KalbarOnline, Pontianak – Ratusan massa, mulai dari Aliansi Buruh Sambas-Bengkayang (ABSB), LBH Kalbar hingga Solidaritas Mahasiswa mendatangi Kantor Kejaksaan Negeri (Kejari) Pontianak, pada Jumat (15/03/2024).
Kedatangan mereka guna menuntut agar Kejari Pontianak segera menghentikan upaya kriminalisasi dan membebaskan Mulyanto, yang merupakan bagian dari dari ABSB.
Asep Mulia, selaku koordinator lapangan (korlap) dari ASKI Buruh Sambas-Bengkayang menyatakan, bahwa kedatangan sejumlah elemen ke Kantor Kejari Pontianak ini merupakan bentuk dukungan penuh dan solidaritas massa aksi terhadap Mulyanto.

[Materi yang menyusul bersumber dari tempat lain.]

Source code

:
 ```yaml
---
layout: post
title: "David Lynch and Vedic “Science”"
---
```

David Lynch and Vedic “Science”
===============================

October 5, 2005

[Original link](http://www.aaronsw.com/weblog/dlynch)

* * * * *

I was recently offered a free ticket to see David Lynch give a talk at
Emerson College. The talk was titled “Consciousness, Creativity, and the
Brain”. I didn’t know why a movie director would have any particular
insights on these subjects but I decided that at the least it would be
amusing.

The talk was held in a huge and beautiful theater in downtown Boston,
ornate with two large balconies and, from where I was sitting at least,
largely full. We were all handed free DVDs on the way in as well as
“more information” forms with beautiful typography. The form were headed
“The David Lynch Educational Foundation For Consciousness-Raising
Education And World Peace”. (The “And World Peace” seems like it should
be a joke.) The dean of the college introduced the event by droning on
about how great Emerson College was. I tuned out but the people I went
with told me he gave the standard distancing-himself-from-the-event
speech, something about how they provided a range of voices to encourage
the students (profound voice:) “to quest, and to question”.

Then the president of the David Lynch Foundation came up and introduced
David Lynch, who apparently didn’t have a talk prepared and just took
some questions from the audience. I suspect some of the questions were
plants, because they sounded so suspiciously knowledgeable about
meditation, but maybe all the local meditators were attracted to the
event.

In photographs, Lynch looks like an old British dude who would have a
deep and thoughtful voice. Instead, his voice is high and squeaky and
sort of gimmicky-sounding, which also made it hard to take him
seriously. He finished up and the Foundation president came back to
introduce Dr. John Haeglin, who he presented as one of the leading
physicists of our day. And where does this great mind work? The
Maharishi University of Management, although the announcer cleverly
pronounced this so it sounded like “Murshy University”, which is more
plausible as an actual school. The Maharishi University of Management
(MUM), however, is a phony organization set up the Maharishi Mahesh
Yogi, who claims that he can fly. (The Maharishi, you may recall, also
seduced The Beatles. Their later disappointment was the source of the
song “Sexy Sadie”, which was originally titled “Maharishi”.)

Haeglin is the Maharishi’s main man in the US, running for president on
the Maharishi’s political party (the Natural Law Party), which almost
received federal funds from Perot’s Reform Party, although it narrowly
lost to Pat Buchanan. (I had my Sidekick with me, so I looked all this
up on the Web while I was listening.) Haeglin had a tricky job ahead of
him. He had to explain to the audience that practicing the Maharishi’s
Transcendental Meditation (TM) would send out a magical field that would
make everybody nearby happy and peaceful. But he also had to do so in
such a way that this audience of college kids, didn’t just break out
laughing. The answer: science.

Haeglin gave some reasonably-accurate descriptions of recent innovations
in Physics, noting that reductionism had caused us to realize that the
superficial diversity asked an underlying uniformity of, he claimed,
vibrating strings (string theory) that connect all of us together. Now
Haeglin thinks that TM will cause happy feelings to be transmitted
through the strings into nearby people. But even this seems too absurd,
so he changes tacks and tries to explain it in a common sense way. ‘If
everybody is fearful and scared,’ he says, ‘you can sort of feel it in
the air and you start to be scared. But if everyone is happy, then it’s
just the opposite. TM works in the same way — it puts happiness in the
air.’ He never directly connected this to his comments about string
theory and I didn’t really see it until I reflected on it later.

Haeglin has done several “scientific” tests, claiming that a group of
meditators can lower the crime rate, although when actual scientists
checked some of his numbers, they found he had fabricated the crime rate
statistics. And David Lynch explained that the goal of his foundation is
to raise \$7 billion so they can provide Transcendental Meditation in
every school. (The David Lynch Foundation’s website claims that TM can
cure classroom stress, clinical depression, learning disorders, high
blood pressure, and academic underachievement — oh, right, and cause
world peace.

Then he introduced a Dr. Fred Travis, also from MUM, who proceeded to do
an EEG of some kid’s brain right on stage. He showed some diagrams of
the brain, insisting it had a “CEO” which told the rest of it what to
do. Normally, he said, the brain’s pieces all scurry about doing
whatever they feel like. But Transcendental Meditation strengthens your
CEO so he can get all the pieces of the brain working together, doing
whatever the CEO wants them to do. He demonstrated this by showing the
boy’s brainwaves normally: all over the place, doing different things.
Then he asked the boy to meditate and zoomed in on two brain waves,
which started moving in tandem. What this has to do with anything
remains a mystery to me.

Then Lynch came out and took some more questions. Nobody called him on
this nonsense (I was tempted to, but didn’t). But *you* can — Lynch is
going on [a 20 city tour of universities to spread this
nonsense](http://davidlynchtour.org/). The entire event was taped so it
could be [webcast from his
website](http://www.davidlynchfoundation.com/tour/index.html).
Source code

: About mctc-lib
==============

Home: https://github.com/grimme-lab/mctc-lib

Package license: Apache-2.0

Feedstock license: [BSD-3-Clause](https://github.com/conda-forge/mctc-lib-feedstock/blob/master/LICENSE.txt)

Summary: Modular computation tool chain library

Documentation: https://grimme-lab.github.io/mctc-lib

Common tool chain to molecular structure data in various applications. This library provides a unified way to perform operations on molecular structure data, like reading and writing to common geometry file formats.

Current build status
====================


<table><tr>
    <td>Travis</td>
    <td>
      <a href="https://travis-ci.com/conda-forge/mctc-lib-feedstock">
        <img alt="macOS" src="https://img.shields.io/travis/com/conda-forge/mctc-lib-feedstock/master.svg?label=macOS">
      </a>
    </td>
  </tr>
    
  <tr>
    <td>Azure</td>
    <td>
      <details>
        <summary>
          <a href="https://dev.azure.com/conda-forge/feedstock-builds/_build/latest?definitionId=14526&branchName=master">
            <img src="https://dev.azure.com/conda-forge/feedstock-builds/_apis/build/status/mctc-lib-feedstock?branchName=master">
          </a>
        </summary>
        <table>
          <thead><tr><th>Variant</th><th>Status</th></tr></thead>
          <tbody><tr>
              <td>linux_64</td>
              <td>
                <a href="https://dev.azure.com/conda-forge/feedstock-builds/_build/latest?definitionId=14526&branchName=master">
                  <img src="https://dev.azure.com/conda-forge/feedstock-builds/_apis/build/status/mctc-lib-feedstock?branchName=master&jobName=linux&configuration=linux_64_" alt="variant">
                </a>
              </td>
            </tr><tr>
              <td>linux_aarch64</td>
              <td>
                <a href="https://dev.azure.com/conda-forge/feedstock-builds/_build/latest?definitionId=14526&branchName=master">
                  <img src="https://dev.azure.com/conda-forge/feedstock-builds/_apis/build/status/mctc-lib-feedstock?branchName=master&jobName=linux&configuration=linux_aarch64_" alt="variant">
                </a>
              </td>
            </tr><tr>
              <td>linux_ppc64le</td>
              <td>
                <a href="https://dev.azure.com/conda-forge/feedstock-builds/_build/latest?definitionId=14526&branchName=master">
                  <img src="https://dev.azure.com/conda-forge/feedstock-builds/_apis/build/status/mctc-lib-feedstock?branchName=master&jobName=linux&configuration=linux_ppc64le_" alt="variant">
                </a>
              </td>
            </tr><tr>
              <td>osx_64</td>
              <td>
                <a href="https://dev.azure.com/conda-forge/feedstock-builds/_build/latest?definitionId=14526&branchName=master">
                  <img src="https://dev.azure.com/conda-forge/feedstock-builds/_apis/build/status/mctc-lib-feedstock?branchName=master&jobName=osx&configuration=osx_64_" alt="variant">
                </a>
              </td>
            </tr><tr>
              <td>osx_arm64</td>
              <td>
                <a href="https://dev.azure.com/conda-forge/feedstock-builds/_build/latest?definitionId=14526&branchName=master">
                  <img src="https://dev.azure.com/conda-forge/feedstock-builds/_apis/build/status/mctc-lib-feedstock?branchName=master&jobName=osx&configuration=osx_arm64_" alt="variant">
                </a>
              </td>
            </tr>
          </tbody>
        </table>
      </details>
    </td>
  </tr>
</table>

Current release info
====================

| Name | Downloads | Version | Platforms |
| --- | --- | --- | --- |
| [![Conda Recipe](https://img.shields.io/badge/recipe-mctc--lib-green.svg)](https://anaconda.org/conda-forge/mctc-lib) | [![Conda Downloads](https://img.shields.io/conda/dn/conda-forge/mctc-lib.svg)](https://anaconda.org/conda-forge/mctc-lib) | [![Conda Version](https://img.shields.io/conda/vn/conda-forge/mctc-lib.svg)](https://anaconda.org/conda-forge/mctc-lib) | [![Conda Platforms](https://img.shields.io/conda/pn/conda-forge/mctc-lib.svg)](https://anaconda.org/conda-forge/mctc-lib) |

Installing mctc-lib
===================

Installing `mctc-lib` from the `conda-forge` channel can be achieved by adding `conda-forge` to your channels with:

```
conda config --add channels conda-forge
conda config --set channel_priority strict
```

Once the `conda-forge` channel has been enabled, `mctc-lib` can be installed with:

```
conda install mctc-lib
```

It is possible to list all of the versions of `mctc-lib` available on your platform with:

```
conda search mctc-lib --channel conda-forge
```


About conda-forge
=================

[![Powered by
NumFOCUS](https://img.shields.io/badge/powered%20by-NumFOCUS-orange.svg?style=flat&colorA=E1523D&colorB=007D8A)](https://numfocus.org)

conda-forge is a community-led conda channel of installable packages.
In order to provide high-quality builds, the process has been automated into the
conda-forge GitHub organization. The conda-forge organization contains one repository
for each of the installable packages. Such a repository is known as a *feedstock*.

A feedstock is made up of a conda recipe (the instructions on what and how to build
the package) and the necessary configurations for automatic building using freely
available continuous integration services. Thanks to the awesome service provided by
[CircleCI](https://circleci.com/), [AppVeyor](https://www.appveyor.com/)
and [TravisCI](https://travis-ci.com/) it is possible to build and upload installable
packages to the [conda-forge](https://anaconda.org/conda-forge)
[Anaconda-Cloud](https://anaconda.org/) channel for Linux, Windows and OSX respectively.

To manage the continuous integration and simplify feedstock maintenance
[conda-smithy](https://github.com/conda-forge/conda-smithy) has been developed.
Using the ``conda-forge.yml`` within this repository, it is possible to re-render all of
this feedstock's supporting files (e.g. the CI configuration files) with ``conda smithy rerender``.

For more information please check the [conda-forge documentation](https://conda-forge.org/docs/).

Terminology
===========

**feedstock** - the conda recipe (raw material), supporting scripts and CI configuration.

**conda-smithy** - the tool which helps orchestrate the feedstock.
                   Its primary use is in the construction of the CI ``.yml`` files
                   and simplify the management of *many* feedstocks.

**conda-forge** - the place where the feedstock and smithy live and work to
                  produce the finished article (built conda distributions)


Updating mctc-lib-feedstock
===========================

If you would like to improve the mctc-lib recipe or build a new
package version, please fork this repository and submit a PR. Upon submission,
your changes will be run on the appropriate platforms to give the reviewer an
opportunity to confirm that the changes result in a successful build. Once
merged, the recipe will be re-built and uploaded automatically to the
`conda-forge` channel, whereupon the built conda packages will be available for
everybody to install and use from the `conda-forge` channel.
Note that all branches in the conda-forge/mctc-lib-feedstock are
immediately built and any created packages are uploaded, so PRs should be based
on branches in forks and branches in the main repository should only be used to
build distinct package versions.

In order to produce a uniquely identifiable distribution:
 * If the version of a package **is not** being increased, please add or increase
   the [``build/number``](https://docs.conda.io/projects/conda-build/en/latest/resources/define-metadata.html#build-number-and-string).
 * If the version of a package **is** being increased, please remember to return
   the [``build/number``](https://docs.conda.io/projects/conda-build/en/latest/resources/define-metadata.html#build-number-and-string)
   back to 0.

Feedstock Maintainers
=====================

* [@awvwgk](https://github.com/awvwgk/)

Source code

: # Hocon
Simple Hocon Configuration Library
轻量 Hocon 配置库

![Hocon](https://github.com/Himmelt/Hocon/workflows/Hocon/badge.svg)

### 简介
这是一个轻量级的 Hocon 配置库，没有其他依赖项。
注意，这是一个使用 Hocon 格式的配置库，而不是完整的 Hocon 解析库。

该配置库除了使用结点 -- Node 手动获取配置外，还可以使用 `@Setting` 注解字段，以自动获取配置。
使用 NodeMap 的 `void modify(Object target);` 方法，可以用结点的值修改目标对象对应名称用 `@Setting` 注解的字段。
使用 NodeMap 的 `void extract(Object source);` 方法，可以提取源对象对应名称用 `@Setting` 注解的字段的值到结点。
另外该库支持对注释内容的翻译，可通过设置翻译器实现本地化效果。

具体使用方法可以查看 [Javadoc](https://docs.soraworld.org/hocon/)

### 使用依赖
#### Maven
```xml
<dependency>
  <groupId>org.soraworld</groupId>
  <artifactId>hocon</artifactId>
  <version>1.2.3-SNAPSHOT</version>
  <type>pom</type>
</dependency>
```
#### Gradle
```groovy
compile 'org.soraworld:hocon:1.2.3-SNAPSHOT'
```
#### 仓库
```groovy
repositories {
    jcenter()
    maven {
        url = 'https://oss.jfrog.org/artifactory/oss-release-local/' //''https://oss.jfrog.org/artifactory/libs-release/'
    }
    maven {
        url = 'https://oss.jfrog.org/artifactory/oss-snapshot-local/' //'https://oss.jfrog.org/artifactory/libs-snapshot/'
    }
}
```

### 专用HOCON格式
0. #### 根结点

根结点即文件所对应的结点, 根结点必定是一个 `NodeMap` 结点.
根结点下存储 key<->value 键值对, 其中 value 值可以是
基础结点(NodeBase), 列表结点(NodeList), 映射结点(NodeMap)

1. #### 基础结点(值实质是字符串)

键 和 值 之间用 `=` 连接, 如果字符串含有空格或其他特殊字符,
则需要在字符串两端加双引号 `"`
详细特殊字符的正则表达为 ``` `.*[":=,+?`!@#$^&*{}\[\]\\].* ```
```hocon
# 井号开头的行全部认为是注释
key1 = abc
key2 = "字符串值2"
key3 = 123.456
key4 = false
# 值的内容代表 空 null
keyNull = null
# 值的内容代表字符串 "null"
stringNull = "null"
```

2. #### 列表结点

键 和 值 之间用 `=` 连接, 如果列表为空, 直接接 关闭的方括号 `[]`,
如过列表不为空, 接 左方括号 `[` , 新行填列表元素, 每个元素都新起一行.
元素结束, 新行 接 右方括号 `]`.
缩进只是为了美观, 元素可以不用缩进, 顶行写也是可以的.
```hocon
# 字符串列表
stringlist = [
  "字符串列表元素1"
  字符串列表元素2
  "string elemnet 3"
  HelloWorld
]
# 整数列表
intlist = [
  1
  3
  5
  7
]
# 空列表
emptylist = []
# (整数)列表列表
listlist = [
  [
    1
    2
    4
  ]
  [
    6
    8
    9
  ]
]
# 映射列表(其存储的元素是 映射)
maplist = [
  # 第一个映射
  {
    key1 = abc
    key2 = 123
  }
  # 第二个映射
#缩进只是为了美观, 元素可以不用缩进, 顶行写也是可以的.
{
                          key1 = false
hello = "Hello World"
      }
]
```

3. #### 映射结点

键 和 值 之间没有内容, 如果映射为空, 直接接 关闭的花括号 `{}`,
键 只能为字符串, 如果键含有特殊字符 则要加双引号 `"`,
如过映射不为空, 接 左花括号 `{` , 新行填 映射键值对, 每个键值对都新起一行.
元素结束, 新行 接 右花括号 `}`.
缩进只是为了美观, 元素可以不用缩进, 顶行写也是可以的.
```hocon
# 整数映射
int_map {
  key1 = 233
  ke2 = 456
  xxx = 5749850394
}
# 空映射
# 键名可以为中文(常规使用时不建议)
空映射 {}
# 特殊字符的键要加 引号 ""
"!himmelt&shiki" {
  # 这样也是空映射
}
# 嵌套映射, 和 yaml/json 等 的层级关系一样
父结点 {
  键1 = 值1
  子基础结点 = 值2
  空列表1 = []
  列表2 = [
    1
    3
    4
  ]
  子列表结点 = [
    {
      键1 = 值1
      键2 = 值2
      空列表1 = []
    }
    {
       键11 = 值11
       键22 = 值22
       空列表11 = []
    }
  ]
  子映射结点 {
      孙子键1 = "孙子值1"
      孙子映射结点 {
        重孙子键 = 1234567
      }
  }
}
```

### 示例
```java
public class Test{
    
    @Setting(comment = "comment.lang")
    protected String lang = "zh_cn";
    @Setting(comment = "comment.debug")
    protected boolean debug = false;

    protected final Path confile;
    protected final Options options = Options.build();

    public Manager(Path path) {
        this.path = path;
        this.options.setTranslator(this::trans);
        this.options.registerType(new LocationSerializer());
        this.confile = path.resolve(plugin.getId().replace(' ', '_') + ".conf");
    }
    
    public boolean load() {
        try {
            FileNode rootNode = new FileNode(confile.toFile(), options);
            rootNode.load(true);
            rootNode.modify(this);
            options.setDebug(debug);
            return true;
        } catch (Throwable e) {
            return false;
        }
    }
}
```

Massa menilai, kriminalisasi Mulyanto tidak bisa dilepaskan dari mangkirnya PT Duta Palma Group (milik koruptor Surya Darmadi yang telah terbukti di Pengadilan telah merugikan negara triliunan rupiah) dalam memenuhi berbagai hak normatif ribuan buruh di puluhan anak perusahaan Duta Palma di Kabupaten Sambas dan Kabupaten Bengkayang.
“Hak-hak buruh seperti pemotongan upah, jaminan kesehatan, dan lain-lain tak dipenuhi oleh PT Duta Palma Group selama 17 tahun hingga saat ini,” terang Asep.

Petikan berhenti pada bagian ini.